Para peneliti mengatakan bahwa menggunakan cara ghosting untuk mengakhiri hubungan mungkin tidak menimbulkan ambiguitas bagi orang yang mengakhiri hubungan.
Orang yang mengakhiri hubungan tahu dengan pasti bahwa mereka tidak akan berkomunikasi dengan orang lain lagi, yang memberi mereka akhiri sendiri.
Dalam studi ketiga, Leckfor dan rekannya merekrut 545 peserta dan menggunakan desain eksperimental. Pertama-tama, peserta menyelesaikan ukuran kebutuhan mengakhiri yang sama seperti pada Studi 1 dan 2.
Selanjutnya, peserta merefleksikan situasi dari kehidupan mereka sendiri dan menulis secara singkat tentangnya. Mereka secara acak ditugaskan ke salah satu dari tiga petunjuk.
Petunjuk satu tentang situasi di mana hubungan dipertahankan, satu tentang situasi di mana seseorang “menghilang tiba-tiba” dari mereka, dan satu tentang situasi di mana seseorang langsung menolaknya.
Setelah menulis, peserta mengisi kuesioner yang mengukur kepuasan mereka terhadap empat kebutuhan psikologis dasar.
Para peneliti menemukan bahwa “menghilang tiba-tiba mungkin lebih menyakitkan daripada penolakan langsung,” jelas Leckfor.

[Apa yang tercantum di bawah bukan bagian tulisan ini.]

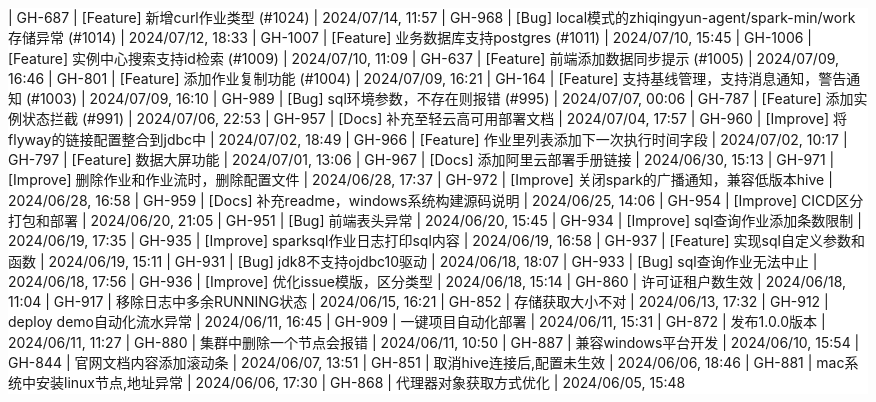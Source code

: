 | GH-687   | [Feature] 新增curl作业类型 (#1024)                              | 2024/07/14, 11:57 
| GH-968   | [Bug] local模式的zhiqingyun-agent/spark-min/work存储异常 (#1014) | 2024/07/12, 18:33 
| GH-1007  | [Feature] 业务数据库支持postgres (#1011)                         | 2024/07/10, 15:45 
| GH-1006  | [Feature] 实例中心搜索支持id检索 (#1009)                            | 2024/07/10, 11:09 
| GH-637   | [Feature] 前端添加数据同步提示 (#1005)                              | 2024/07/09, 16:46 
| GH-801   | [Feature] 添加作业复制功能 (#1004)                                | 2024/07/09, 16:21 
| GH-164   | [Feature] 支持基线管理，支持消息通知，警告通知 (#1003)                      | 2024/07/09, 16:10 
| GH-989   | [Bug] sql环境参数，不存在则报错 (#995)                               | 2024/07/07, 00:06 
| GH-787   | [Feature] 添加实例状态拦截 (#991)                                 | 2024/07/06, 22:53 
| GH-957   | [Docs] 补充至轻云高可用部署文档                                       | 2024/07/04, 17:57 
| GH-960   | [Improve] 将flyway的链接配置整合到jdbc中                            | 2024/07/02, 18:49 
| GH-966   | [Feature] 作业里列表添加下一次执行时间字段                                | 2024/07/02, 10:17 
| GH-797   | [Feature] 数据大屏功能                                          | 2024/07/01, 13:06 
| GH-967   | [Docs] 添加阿里云部署手册链接                                        | 2024/06/30, 15:13 
| GH-971   | [Improve] 删除作业和作业流时，删除配置文件                                | 2024/06/28, 17:37 
| GH-972   | [Improve] 关闭spark的广播通知，兼容低版本hive                          | 2024/06/28, 16:58 
| GH-959   | [Docs] 补充readme，windows系统构建源码说明                           | 2024/06/25, 14:06 
| GH-954   | [Improve] CICD区分打包和部署                                     | 2024/06/20, 21:05 
| GH-951   | [Bug] 前端表头异常                                              | 2024/06/20, 15:45 
| GH-934   | [Improve] sql查询作业添加条数限制                                   | 2024/06/19, 17:35 
| GH-935   | [Improve] sparksql作业日志打印sql内容                             | 2024/06/19, 16:58 
| GH-937   | [Feature] 实现sql自定义参数和函数                                   | 2024/06/19, 15:11 
| GH-931   | [Bug] jdk8不支持ojdbc10驱动                                    | 2024/06/18, 18:07 
| GH-933   | [Bug] sql查询作业无法中止                                         | 2024/06/18, 17:56 
| GH-936   | [Improve] 优化issue模版，区分类型                                  | 2024/06/18, 15:14 
| GH-860   | 许可证租户数生效                                                  | 2024/06/18, 11:04 
| GH-917   | 移除日志中多余RUNNING状态                                          | 2024/06/15, 16:21 
| GH-852   | 存储获取大小不对                                                  | 2024/06/13, 17:32 
| GH-912   | deploy demo自动化流水异常                                        | 2024/06/11, 16:45 
| GH-909   | 一键项目自动化部署                                                 | 2024/06/11, 15:31 
| GH-872   | 发布1.0.0版本                                                 | 2024/06/11, 11:27 
| GH-880   | 集群中删除一个节点会报错                                              | 2024/06/11, 10:50 
| GH-887   | 兼容windows平台开发                                             | 2024/06/10, 15:54 
| GH-844   | 官网文档内容添加滚动条                                               | 2024/06/07, 13:51 
| GH-851   | 取消hive连接后,配置未生效                                           | 2024/06/06, 18:46 
| GH-881   | mac系统中安装linux节点,地址异常                                      | 2024/06/06, 17:30 
| GH-868   | 代理器对象获取方式优化                                               | 2024/06/05, 15:48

“Secara khusus, kami menemukan bahwa orang dewasa muda yang bercermin pada saat mereka dihantui melaporkan kepuasan kebutuhan psikologis yang lebih rendah perasaan memiliki, harga diri, keberadaan yang bermakna, dan kontrol daripada mereka yang bercermin pada saat mereka ditolak secara langsung,” katanya.
Para peneliti juga mengamati hubungan antara kebutuhan akan penutupan dan kepuasan kebutuhan psikologis setelah berakhirnya suatu hubungan.

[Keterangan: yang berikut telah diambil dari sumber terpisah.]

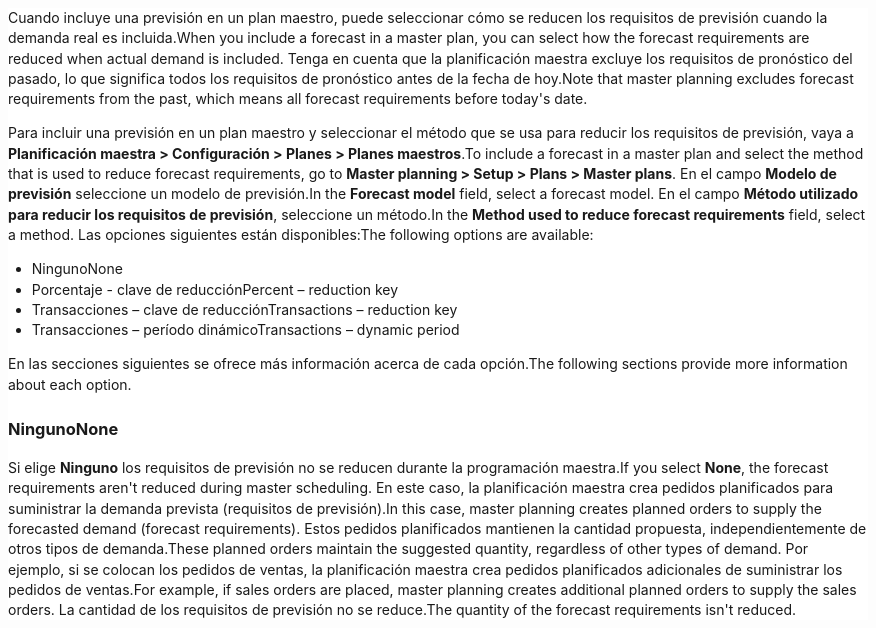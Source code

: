 <span data-ttu-id="c6d1d-111">Cuando incluye una previsión en un plan maestro, puede seleccionar cómo se reducen los requisitos de previsión cuando la demanda real es incluida.</span><span class="sxs-lookup"><span data-stu-id="c6d1d-111">When you include a forecast in a master plan, you can select how the forecast requirements are reduced when actual demand is included.</span></span> <span data-ttu-id="c6d1d-112">Tenga en cuenta que la planificación maestra excluye los requisitos de pronóstico del pasado, lo que significa todos los requisitos de pronóstico antes de la fecha de hoy.</span><span class="sxs-lookup"><span data-stu-id="c6d1d-112">Note that master planning excludes forecast requirements from the past, which means all forecast requirements before today's date.</span></span>

<span data-ttu-id="c6d1d-113">Para incluir una previsión en un plan maestro y seleccionar el método que se usa para reducir los requisitos de previsión, vaya a **Planificación maestra \> Configuración \> Planes \> Planes maestros**.</span><span class="sxs-lookup"><span data-stu-id="c6d1d-113">To include a forecast in a master plan and select the method that is used to reduce forecast requirements, go to **Master planning \> Setup \> Plans \> Master plans**.</span></span> <span data-ttu-id="c6d1d-114">En el campo **Modelo de previsión** seleccione un modelo de previsión.</span><span class="sxs-lookup"><span data-stu-id="c6d1d-114">In the **Forecast model** field, select a forecast model.</span></span> <span data-ttu-id="c6d1d-115">En el campo **Método utilizado para reducir los requisitos de previsión**, seleccione un método.</span><span class="sxs-lookup"><span data-stu-id="c6d1d-115">In the **Method used to reduce forecast requirements** field, select a method.</span></span> <span data-ttu-id="c6d1d-116">Las opciones siguientes están disponibles:</span><span class="sxs-lookup"><span data-stu-id="c6d1d-116">The following options are available:</span></span>

- <span data-ttu-id="c6d1d-117">Ninguno</span><span class="sxs-lookup"><span data-stu-id="c6d1d-117">None</span></span>
- <span data-ttu-id="c6d1d-118">Porcentaje - clave de reducción</span><span class="sxs-lookup"><span data-stu-id="c6d1d-118">Percent – reduction key</span></span>
- <span data-ttu-id="c6d1d-119">Transacciones – clave de reducción</span><span class="sxs-lookup"><span data-stu-id="c6d1d-119">Transactions – reduction key</span></span>
- <span data-ttu-id="c6d1d-120">Transacciones – período dinámico</span><span class="sxs-lookup"><span data-stu-id="c6d1d-120">Transactions – dynamic period</span></span>

<span data-ttu-id="c6d1d-121">En las secciones siguientes se ofrece más información acerca de cada opción.</span><span class="sxs-lookup"><span data-stu-id="c6d1d-121">The following sections provide more information about each option.</span></span>

### <a name="none"></a><span data-ttu-id="c6d1d-122">Ninguno</span><span class="sxs-lookup"><span data-stu-id="c6d1d-122">None</span></span>

<span data-ttu-id="c6d1d-123">Si elige **Ninguno** los requisitos de previsión no se reducen durante la programación maestra.</span><span class="sxs-lookup"><span data-stu-id="c6d1d-123">If you select **None**, the forecast requirements aren't reduced during master scheduling.</span></span> <span data-ttu-id="c6d1d-124">En este caso, la planificación maestra crea pedidos planificados para suministrar la demanda prevista (requisitos de previsión).</span><span class="sxs-lookup"><span data-stu-id="c6d1d-124">In this case, master planning creates planned orders to supply the forecasted demand (forecast requirements).</span></span> <span data-ttu-id="c6d1d-125">Estos pedidos planificados mantienen la cantidad propuesta, independientemente de otros tipos de demanda.</span><span class="sxs-lookup"><span data-stu-id="c6d1d-125">These planned orders maintain the suggested quantity, regardless of other types of demand.</span></span> <span data-ttu-id="c6d1d-126">Por ejemplo, si se colocan los pedidos de ventas, la planificación maestra crea pedidos planificados adicionales de suministrar los pedidos de ventas.</span><span class="sxs-lookup"><span data-stu-id="c6d1d-126">For example, if sales orders are placed, master planning creates additional planned orders to supply the sales orders.</span></span> <span data-ttu-id="c6d1d-127">La cantidad de los requisitos de previsión no se reduce.</span><span class="sxs-lookup"><span data-stu-id="c6d1d-127">The quantity of the forecast requirements isn't reduced.</span></span>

Ghosting penting bagi psikologi karena dapat berdampak signifikan pada kesejahteraan orang yang di-ghosting.
Memahami motivasi di balik ghosting dapat membantu orang menavigasi hubungan dan komunikasi mereka dengan orang lain secara lebih efektif.
Ghosting menjadi lebih umum di zaman modern karena meningkatnya penggunaan teknologi dalam komunikasi, khususnya di kencan online dan media sosial.